Northern Indian classical music sounds like nothing else: Mixing the sitar and the meditational warbling of improvised vocals known as “raga,” the music provides an ancient quality that can often hit profound grounds. While the art form of Hindustani music hasn’t ever really extended to the west, the passion for it is still present… for some. We see that passion in Sharad (real-life musician and acting newcomer Aditya Modak) the protagonist in Chaitanya Tamhane’s sophomore drama The Disciple, the story of an idealistic young performer who dreams of capturing the magic of a musical tradition that he may lack the talent to achieve himself. In Tamhane’s dreamy character study, the undulating raga melodies serves as a transformational portal to self-discovery that places the audiences in the confines of its entrancing power.
The Disciple is the follow-up to Tamhane’s strong first feature, Court, which managed to dig into the injustices of the Indian legal system while exploring the lives of several basically decent people within it. Here, he turns his withering but empathetic gaze onto Sharad, as he takes cues from his wizened mentor (veteran singer Arun Dravid) and dreams of obtaining high marks as a classical music vocalist, absorbing enthusiasm for the process from his late father. But there’s a reason only an elite few manage to excel at the craft, and it doesn’t take long to see that Sharad might not have the right stuff. Sharad has committed himself to spiritual convictions about the art form, and the movie hovers within them in a developing blend of mystery and awe. With his friends, he obsesses over old tapes of obscure vocalists, baffled by the homogenized sounds that come from its most famous living practitioners. Roaming across Mumbai on his motorcycle, he listens to audio tapes from Maii, the raga guru who taught his own mentor, as she rattles off the daunting philosophy behind what it takes to master the craft.
That may be fine for his sacred, dedicated nature of the pursuit, but it also doesn’t help that Sharad’s a romantic loner whose mom hassles him about getting “a real job.” Sharad’s trapped somewhere between ambition and arrested development: He lives with his aunt, and spends far too much time attending to his teacher’s physical needs, even as the man offers nothing but discouragement. To the untrained ear, Sharad has obvious talent, but the world seems to think otherwise. As Tamhane cycles through Sharad’s miserable routine, from nervous practice sessions to late-night porn viewing, the movie hints at the potential for something else, but the filmmaker has subtler intentions. As the years rush by, Sharad’s forced to interrogate the mythology and the adoration melts away and a new sense of responsibility takes hold, the movie finding its footing as a notable coming-of-age drama that builds its argument from the inside out. Using the bustling Mumbai cityscape as a backdrop that’s at violent odds with Sharad’s contemplative mission, Tamhane sets the movie to follow Sharad through three distinct eras as he grows older and continues to internalize his frustration over his professional inertia. (Modak’s physical transformation from a nimble and clean twenty-four-year-old to a mustachioed music instructor with a dad-bod is a superb storytelling device.)

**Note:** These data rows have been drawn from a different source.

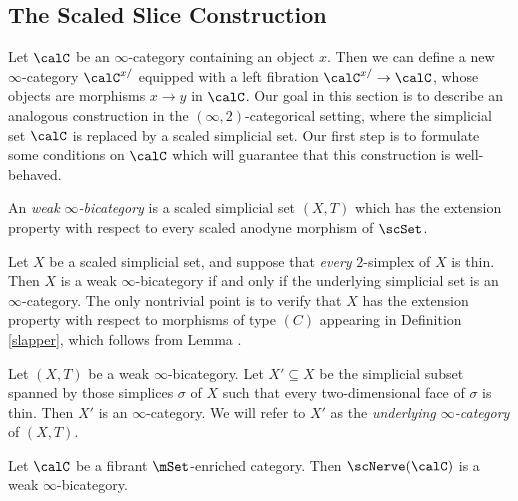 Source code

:\subsection{The Scaled Slice Construction}\label{bisec4.1}

Let $\calC$ be an $\infty$-category containing an object $x$. Then we can define
a new $\infty$-category $\calC^{x/}$ equipped with a left fibration
$\calC^{x/} \rightarrow \calC$, whose objects are morphisms
$x \rightarrow y$ in $\calC$. Our goal in this section is to describe
an analogous construction in the $(\infty,2)$-categorical setting,
where the simplicial set $\calC$ is replaced by a scaled simplicial set.
Our first step is to formulate some conditions on $\calC$ which will guarantee
that this construction is well-behaved.

\begin{definition}
An {\it weak $\infty$-bicategory} is a scaled simplicial set $(X,T)$ which has the
extension property with respect to every scaled anodyne morphism of $\scSet$.
\end{definition}

\begin{remark}
Let $X$ be a scaled simplicial set, and suppose that {\em every} $2$-simplex of $X$ is thin.
Then $X$ is a weak $\infty$-bicategory if and only if the underlying simplicial set is an $\infty$-category.
The only nontrivial point is to verify that $X$ has the extension property with respect to morphisms of type $(C)$ appearing in Definition \ref{slapper}, which follows from Lemma .
\end{remark}

\begin{remark}\label{copus}
Let $(X,T)$ be a weak $\infty$-bicategory. Let $X' \subseteq X$ be the simplicial subset spanned
by those simplices $\sigma$ of $X$ such that every two-dimensional face of $\sigma$ is thin.
Then $X'$ is an $\infty$-category. We will refer to $X'$ as the {\em underlying $\infty$-category}
of $(X,T)$.
\end{remark}

\begin{example}
Let $\calC$ be a fibrant $\mSet$-enriched category. Then $\scNerve(\calC)$ is a weak
$\infty$-bicategory.
\end{example}

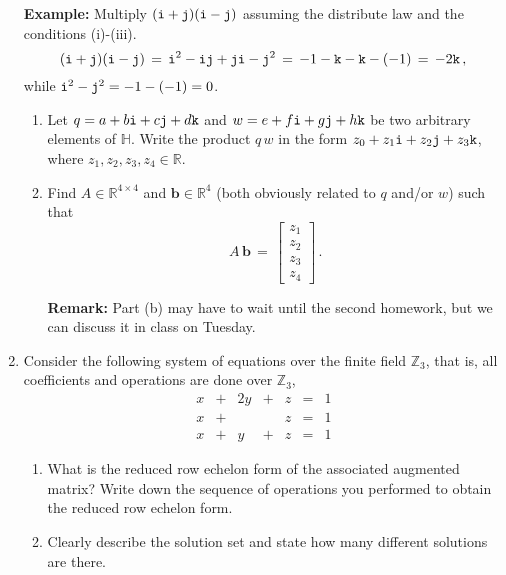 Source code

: \documentclass[11pt,table]{article}
\newcommand {\mat}  [1] {\left[\begin{array}{#1}}
\newcommand {\rix}      {\end{array}\right]}
\newcommand{\<}			{\langle}
\renewcommand{\>}      		{\rangle}
\newcommand{\bH}		{\mathbb{H}}
\newcommand{\bR}		{\mathbb{R}}
\newcommand{\bZ}		{\mathbb{Z}}
\def\bfb	{\mathbf{b}}
\begin{document}
\begin{enumerate}
\medskip

{\bf Example:} 
Multiply $({\tt i}+{\tt j})({\tt i}-{\tt j})$ assuming the distribute law 
and the conditions (i)-(iii). 
\[
({\tt i}+{\tt j})({\tt i}-{\tt j}) 
\, = \, 
{\tt i}^2 - {\tt i}{\tt j} + {\tt j}{\tt i}-{\tt j}^2 
\, = \, 
-1-{\tt k}-{\tt k}-(-1) 
\, = \, 
-2{\tt k} \, , 
\]
while ${\tt i}^2 - {\tt j}^2 = -1 - (-1) = 0$.

\medskip

\begin{enumerate}[\rm (a)]
\item 
Let $q = a + b{\tt i} + c{\tt j} + d{\tt k}$ 
and $w = e + f{\tt i} + g{\tt j} + h{\tt k}$ 
be two arbitrary elements of $\bH$. 
Write the product $q\, w$ in the 
form $z_0 + z_1 {\tt i} + z_2 {\tt j} + z_3 {\tt k}$, 
where $z_1, z_2, z_3, z_4 \in \bR$.  

\item 
Find $A \in \bR^{4 \times 4}$ and $\bfb \in \bR^4$ 
(both obviously related to $q$ and/or $w$) such that 
\[
A \, \bfb \, = \, 
\mat{c} 
z_1 \\ z_2 \\ z_3 \\ z_4
\rix \,.
\]

{\bf Remark:} Part (b) may have to wait until the second homework, 
but we can discuss it in class on Tuesday. 
\end{enumerate} 


\medskip
\item 
Consider the following system of equations over 
the finite field  $\bZ_3$, that is, all coefficients and operations are done over $\bZ_3$,
\begin{equation} \label{eqn-prob2}
\begin{array}{rcrcrcr}
x & + & 2y & + & z & = & 1 \\
x & + &  &  & z & = & 1 \\
x & + & y & + & z & = & 1 
\end{array}  
\end{equation}






\begin{enumerate}
	\item  What is the reduced row echelon form of the associated augmented matrix? Write down the sequence of operations you performed to obtain the reduced row echelon form. 
	
	\item Clearly describe the solution set and state how many different solutions are there. 
\end{enumerate}

\end{enumerate}
\end{document}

Sharad continually experiences a king of ineffable anxiety that can only be expressed through the abstract language of music, but even that keeps failing him, too. Throughout, Tamhane treats his camera observationally; sitting it with the character as his resentment percolates just beneath the surface. When one producer tells Sharad, years into his career, that he’d be a good fit for an upcoming showcase of “newcomers,” the look of disappointment on his face practically pops off the screen. The same effect settles in when he watches the superficial excitement of an “American Idol” type show for Indian singers, or when he broses negative comments about one of his own performances on YouTube. Sharad’s a purist about his music, but the modern world has no sympathy for his delicate plight. (Though its quite different in tone, style, and intensity, there are some comparisons to be made with Damien Chazelle’s Whiplash.)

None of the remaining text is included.